▶ _Given records_:

•••••

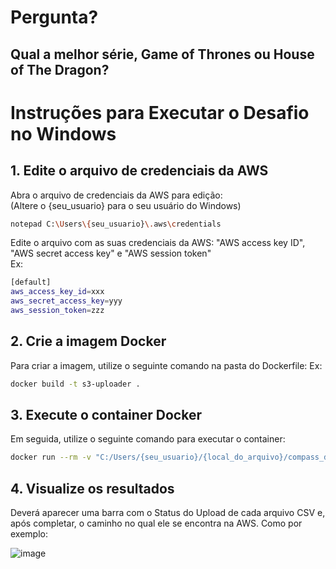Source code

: # Pergunta?
## Qual a melhor série, Game of Thrones ou House of The Dragon?

# Instruções para Executar o Desafio no Windows

## 1. Edite o arquivo de credenciais da AWS
Abra o arquivo de credenciais da AWS para edição: <br>
(Altere o {seu_usuario} para o seu usuário do Windows)

```bash
notepad C:\Users\{seu_usuario}\.aws\credentials
```

Edite o arquivo com as suas credenciais da AWS: "AWS access key ID", "AWS secret access key" e "AWS session token" <br>
Ex:

```bash
[default]
aws_access_key_id=xxx
aws_secret_access_key=yyy
aws_session_token=zzz
```

## 2. Crie a imagem Docker

Para criar a imagem, utilize o seguinte comando na pasta do Dockerfile:
Ex:
```bash
docker build -t s3-uploader .	
```
## 3. Execute o container Docker

Em seguida, utilize o seguinte comando para executar o container:
```bash
docker run --rm -v "C:/Users/{seu_usuario}/{local_do_arquivo}/compass_data-ai/Sprint 6/desafio/data":/app/data -v "C:/Users/{seu_usuario}/.aws":/root/.aws s3-uploader
```

## 4. Visualize os resultados

Deverá aparecer uma barra com o Status do Upload de cada arquivo CSV e, após completar, o caminho no qual ele se encontra na AWS. Como por exemplo: <br>

![image](https://github.com/user-attachments/assets/54316699-8564-40be-87b3-3abb42884022)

•••••

▶ _Exercise aim_: Across the entries above, work out the count of lines that hold the word "Users", and state that number alone.

▶ _Task result_: 2